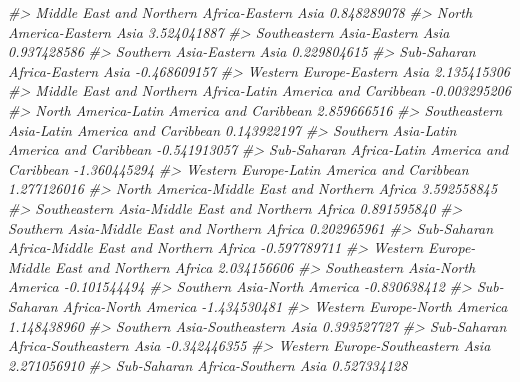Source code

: \documentclass[
]{book}
\newenvironment{Shaded}{\begin{snugshade}}{\end{snugshade}}
\newcommand{\CommentTok}[1]{\textcolor[rgb]{0.56,0.35,0.01}{\textit{#1}}}
\theoremstyle{definition}
\theoremstyle{definition}
\theoremstyle{definition}
\theoremstyle{definition}
\theoremstyle{remark}
\begin{document}
\begin{Shaded}
\begin{Highlighting}[]
\CommentTok{\#\textgreater{} Middle East and Northern Africa{-}Eastern Asia                 0.848289078}
\CommentTok{\#\textgreater{} North America{-}Eastern Asia                                   3.524041887}
\CommentTok{\#\textgreater{} Southeastern Asia{-}Eastern Asia                               0.937428586}
\CommentTok{\#\textgreater{} Southern Asia{-}Eastern Asia                                   0.229804615}
\CommentTok{\#\textgreater{} Sub{-}Saharan Africa{-}Eastern Asia                             {-}0.468609157}
\CommentTok{\#\textgreater{} Western Europe{-}Eastern Asia                                  2.135415306}
\CommentTok{\#\textgreater{} Middle East and Northern Africa{-}Latin America and Caribbean {-}0.003295206}
\CommentTok{\#\textgreater{} North America{-}Latin America and Caribbean                    2.859666516}
\CommentTok{\#\textgreater{} Southeastern Asia{-}Latin America and Caribbean                0.143922197}
\CommentTok{\#\textgreater{} Southern Asia{-}Latin America and Caribbean                   {-}0.541913057}
\CommentTok{\#\textgreater{} Sub{-}Saharan Africa{-}Latin America and Caribbean              {-}1.360445294}
\CommentTok{\#\textgreater{} Western Europe{-}Latin America and Caribbean                   1.277126016}
\CommentTok{\#\textgreater{} North America{-}Middle East and Northern Africa                3.592558845}
\CommentTok{\#\textgreater{} Southeastern Asia{-}Middle East and Northern Africa            0.891595840}
\CommentTok{\#\textgreater{} Southern Asia{-}Middle East and Northern Africa                0.202965961}
\CommentTok{\#\textgreater{} Sub{-}Saharan Africa{-}Middle East and Northern Africa          {-}0.597789711}
\CommentTok{\#\textgreater{} Western Europe{-}Middle East and Northern Africa               2.034156606}
\CommentTok{\#\textgreater{} Southeastern Asia{-}North America                             {-}0.101544494}
\CommentTok{\#\textgreater{} Southern Asia{-}North America                                 {-}0.830638412}
\CommentTok{\#\textgreater{} Sub{-}Saharan Africa{-}North America                            {-}1.434530481}
\CommentTok{\#\textgreater{} Western Europe{-}North America                                 1.148438960}
\CommentTok{\#\textgreater{} Southern Asia{-}Southeastern Asia                              0.393527727}
\CommentTok{\#\textgreater{} Sub{-}Saharan Africa{-}Southeastern Asia                        {-}0.342446355}
\CommentTok{\#\textgreater{} Western Europe{-}Southeastern Asia                             2.271056910}
\CommentTok{\#\textgreater{} Sub{-}Saharan Africa{-}Southern Asia                             0.527334128}

\end{Highlighting}
\end{Shaded}
\end{document}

Task ▸
Transcribe the whole listing exactly. Pictures stay out of your copy.

Solution below ▸
Source code

: \documentclass[
]{book}
\newenvironment{Shaded}{\begin{snugshade}}{\end{snugshade}}
\newcommand{\CommentTok}[1]{\textcolor[rgb]{0.56,0.35,0.01}{\textit{#1}}}
\theoremstyle{definition}
\theoremstyle{definition}
\theoremstyle{definition}
\theoremstyle{definition}
\theoremstyle{remark}
\begin{document}
\begin{Shaded}
\begin{Highlighting}[]
\CommentTok{\#\textgreater{} Middle East and Northern Africa{-}Eastern Asia                 0.848289078}
\CommentTok{\#\textgreater{} North America{-}Eastern Asia                                   3.524041887}
\CommentTok{\#\textgreater{} Southeastern Asia{-}Eastern Asia                               0.937428586}
\CommentTok{\#\textgreater{} Southern Asia{-}Eastern Asia                                   0.229804615}
\CommentTok{\#\textgreater{} Sub{-}Saharan Africa{-}Eastern Asia                             {-}0.468609157}
\CommentTok{\#\textgreater{} Western Europe{-}Eastern Asia                                  2.135415306}
\CommentTok{\#\textgreater{} Middle East and Northern Africa{-}Latin America and Caribbean {-}0.003295206}
\CommentTok{\#\textgreater{} North America{-}Latin America and Caribbean                    2.859666516}
\CommentTok{\#\textgreater{} Southeastern Asia{-}Latin America and Caribbean                0.143922197}
\CommentTok{\#\textgreater{} Southern Asia{-}Latin America and Caribbean                   {-}0.541913057}
\CommentTok{\#\textgreater{} Sub{-}Saharan Africa{-}Latin America and Caribbean              {-}1.360445294}
\CommentTok{\#\textgreater{} Western Europe{-}Latin America and Caribbean                   1.277126016}
\CommentTok{\#\textgreater{} North America{-}Middle East and Northern Africa                3.592558845}
\CommentTok{\#\textgreater{} Southeastern Asia{-}Middle East and Northern Africa            0.891595840}
\CommentTok{\#\textgreater{} Southern Asia{-}Middle East and Northern Africa                0.202965961}
\CommentTok{\#\textgreater{} Sub{-}Saharan Africa{-}Middle East and Northern Africa          {-}0.597789711}
\CommentTok{\#\textgreater{} Western Europe{-}Middle East and Northern Africa               2.034156606}
\CommentTok{\#\textgreater{} Southeastern Asia{-}North America                             {-}0.101544494}
\CommentTok{\#\textgreater{} Southern Asia{-}North America                                 {-}0.830638412}
\CommentTok{\#\textgreater{} Sub{-}Saharan Africa{-}North America                            {-}1.434530481}
\CommentTok{\#\textgreater{} Western Europe{-}North America                                 1.148438960}
\CommentTok{\#\textgreater{} Southern Asia{-}Southeastern Asia                              0.393527727}
\CommentTok{\#\textgreater{} Sub{-}Saharan Africa{-}Southeastern Asia                        {-}0.342446355}
\CommentTok{\#\textgreater{} Western Europe{-}Southeastern Asia                             2.271056910}
\CommentTok{\#\textgreater{} Sub{-}Saharan Africa{-}Southern Asia                             0.527334128}

\end{Highlighting}
\end{Shaded}
\end{document}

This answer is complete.